Managing Your Money With Tech


Money management

Have I lost you already?! STOP it doesn’t have to be that way. What if I told you there’s something you’re using every day, right now in fact, that can help you set up healthy money habits, save time and manage your day to day finances?

We use technology for e.v.e.r.y.t.h.i.n.g. booking a taxi, ordering pizza, getting directions, controlling calories, tracking exercise. And, it will help make managing your money so much easier too.

Those Days Are Gone!

The days of laying out all your monthly receipts and matching them to entries on your bank statement are gone my friend! You no longer need a complex spreadsheet or even a pencil.

This is great news (not for pencil manufacturers maybe) because the less of a headache it is, the more likely we are to do it. And the more available those figures are to you, the less likely you are to hide from them (tip: please do NOT do this!)

If you can keep on top of your day to day money management with the phone in your pocket – BRILLIANT.

Habit Forming

What I love about using tech to help manage money is that it sets you up with great habits, really quickly.

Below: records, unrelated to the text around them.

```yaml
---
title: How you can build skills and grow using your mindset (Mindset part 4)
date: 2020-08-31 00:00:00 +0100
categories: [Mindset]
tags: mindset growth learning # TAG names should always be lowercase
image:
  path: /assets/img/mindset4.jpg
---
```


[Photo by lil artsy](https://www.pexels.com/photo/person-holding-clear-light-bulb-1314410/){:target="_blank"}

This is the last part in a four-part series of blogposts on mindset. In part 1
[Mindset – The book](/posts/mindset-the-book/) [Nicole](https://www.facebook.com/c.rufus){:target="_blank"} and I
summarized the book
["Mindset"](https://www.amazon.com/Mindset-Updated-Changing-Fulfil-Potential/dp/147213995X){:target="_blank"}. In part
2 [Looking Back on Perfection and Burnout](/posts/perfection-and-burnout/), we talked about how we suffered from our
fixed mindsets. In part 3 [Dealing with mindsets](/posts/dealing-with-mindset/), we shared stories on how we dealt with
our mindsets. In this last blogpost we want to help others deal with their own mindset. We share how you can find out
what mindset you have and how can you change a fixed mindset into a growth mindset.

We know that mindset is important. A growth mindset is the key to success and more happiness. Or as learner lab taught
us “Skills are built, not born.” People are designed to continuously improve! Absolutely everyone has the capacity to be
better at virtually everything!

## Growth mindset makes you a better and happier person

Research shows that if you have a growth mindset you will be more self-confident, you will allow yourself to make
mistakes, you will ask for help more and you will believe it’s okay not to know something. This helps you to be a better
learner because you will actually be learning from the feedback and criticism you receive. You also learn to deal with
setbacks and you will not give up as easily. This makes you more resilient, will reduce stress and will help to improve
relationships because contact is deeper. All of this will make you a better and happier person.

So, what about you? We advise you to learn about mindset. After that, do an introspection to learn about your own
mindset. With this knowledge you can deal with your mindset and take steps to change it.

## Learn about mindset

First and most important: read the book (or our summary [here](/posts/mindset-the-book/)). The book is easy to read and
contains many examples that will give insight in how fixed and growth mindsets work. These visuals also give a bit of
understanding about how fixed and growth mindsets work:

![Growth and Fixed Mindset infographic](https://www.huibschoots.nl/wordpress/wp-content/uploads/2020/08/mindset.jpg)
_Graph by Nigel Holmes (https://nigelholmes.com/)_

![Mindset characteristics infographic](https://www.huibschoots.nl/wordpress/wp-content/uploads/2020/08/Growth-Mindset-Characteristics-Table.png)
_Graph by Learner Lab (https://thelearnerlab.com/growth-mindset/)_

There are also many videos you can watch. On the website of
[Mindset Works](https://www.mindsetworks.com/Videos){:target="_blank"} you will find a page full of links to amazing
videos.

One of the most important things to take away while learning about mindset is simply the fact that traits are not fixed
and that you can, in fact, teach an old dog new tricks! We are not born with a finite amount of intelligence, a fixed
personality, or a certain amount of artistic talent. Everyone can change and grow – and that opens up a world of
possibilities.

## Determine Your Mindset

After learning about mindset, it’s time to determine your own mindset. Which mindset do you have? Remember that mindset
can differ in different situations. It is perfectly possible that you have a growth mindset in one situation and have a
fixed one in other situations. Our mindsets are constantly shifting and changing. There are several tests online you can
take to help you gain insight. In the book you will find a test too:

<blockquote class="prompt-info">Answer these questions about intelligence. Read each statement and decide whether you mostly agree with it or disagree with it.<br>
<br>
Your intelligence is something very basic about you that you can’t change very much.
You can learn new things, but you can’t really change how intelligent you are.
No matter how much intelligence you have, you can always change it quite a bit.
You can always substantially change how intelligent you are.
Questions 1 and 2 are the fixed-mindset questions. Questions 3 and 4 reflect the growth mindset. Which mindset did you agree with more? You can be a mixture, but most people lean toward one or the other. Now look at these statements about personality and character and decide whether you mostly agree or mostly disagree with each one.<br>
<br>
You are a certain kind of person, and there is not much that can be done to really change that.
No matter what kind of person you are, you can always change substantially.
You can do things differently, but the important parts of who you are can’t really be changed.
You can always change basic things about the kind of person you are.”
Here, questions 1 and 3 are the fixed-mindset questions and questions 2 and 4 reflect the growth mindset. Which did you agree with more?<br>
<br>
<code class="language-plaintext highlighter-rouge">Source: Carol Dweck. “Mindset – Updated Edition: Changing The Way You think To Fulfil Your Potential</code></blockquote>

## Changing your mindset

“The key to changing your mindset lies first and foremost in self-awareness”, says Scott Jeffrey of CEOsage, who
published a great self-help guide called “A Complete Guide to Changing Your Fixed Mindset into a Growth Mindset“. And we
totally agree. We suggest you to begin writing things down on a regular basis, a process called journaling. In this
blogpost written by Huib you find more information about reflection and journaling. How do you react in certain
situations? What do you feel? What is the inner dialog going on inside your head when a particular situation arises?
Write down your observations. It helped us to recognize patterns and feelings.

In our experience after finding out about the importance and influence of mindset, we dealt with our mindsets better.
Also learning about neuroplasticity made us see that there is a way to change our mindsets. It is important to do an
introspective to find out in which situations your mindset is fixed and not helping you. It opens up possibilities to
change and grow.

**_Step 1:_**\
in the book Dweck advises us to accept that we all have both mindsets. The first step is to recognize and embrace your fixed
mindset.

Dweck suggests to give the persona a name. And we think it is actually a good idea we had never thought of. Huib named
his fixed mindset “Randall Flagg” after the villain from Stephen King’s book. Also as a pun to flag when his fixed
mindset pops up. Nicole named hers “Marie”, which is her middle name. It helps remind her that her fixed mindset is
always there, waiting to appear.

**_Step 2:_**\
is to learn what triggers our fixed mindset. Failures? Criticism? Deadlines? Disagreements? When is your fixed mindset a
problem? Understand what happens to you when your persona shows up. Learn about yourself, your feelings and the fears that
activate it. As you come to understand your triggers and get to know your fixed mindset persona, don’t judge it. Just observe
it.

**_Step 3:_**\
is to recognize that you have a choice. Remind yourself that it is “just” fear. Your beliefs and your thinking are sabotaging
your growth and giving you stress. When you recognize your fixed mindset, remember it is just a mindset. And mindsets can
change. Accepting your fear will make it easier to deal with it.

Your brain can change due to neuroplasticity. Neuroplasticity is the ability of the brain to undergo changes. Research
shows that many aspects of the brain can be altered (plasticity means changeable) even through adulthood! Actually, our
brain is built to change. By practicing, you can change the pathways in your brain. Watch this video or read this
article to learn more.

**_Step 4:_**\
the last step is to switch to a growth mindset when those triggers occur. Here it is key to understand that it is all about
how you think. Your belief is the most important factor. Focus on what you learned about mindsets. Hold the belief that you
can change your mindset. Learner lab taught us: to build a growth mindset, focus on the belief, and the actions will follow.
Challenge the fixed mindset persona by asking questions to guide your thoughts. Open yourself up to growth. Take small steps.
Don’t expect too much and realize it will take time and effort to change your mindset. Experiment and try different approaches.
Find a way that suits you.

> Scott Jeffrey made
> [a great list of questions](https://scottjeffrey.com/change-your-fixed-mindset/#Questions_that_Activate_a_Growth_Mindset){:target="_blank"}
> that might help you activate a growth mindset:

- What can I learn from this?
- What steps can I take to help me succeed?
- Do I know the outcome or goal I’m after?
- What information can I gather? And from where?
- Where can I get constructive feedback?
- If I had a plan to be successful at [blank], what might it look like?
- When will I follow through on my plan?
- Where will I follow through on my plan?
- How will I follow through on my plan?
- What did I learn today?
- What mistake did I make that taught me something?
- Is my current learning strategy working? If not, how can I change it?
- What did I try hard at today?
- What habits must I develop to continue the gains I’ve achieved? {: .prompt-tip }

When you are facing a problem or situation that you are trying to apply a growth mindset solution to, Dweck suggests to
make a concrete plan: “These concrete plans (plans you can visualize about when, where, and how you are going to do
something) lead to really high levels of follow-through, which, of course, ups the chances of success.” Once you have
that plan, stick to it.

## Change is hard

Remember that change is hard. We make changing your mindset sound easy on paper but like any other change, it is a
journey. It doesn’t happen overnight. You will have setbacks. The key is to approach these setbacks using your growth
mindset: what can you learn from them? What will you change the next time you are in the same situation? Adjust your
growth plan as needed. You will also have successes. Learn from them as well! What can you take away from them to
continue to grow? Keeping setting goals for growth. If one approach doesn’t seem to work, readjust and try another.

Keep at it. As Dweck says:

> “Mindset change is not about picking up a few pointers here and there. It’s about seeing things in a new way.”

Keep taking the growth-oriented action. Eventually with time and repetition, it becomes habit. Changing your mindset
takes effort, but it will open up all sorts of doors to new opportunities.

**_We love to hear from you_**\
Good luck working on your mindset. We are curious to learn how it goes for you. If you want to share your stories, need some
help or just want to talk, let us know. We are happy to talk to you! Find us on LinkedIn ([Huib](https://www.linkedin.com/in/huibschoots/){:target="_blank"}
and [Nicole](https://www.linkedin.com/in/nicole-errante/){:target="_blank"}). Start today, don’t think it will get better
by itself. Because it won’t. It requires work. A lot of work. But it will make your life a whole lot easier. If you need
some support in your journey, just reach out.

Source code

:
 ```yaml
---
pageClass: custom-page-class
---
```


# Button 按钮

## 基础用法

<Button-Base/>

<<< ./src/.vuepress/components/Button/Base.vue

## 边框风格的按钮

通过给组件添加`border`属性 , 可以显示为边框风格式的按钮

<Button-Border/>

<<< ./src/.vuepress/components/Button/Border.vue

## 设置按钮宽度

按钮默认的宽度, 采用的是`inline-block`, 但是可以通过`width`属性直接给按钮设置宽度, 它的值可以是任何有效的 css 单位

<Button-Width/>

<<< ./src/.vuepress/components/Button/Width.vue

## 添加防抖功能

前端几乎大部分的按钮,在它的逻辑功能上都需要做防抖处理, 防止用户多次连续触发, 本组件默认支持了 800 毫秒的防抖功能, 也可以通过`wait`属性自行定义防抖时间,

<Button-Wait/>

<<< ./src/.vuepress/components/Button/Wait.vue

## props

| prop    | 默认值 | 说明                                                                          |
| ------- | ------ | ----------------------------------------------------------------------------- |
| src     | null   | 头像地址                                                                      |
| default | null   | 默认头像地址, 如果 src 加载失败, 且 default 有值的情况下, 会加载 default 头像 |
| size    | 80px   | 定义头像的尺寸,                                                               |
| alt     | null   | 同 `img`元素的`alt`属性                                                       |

  1. Getting to know your finances
    This is a key habit – if you hide away, never really knowing how much you have (or don’t have) you’ll never get on top of things.
  2. Automating your finances (Read more about this here)
    So you don’t need to sweat every grocery shopping trip or restaurant check.
  3. Planning ahead
    Easier than you think with a bit of tech help.

Time Saving

I know it seems like ANOTHER thing to get done but it’s actually going to save you time – I promise!

  1. Set up your bills to be paid automatically, even if you pay them online you’re still logging on and paying them – 10 minutes a month is 2 hours a year don’t forget!
  2. Set up a regular payment to you savings account – you aren’t seriously still going into an actual bank are you?
  3. Get your balance straight to your phone app. No more going to the ATM to check whether you can go for that glass of wine Friday night.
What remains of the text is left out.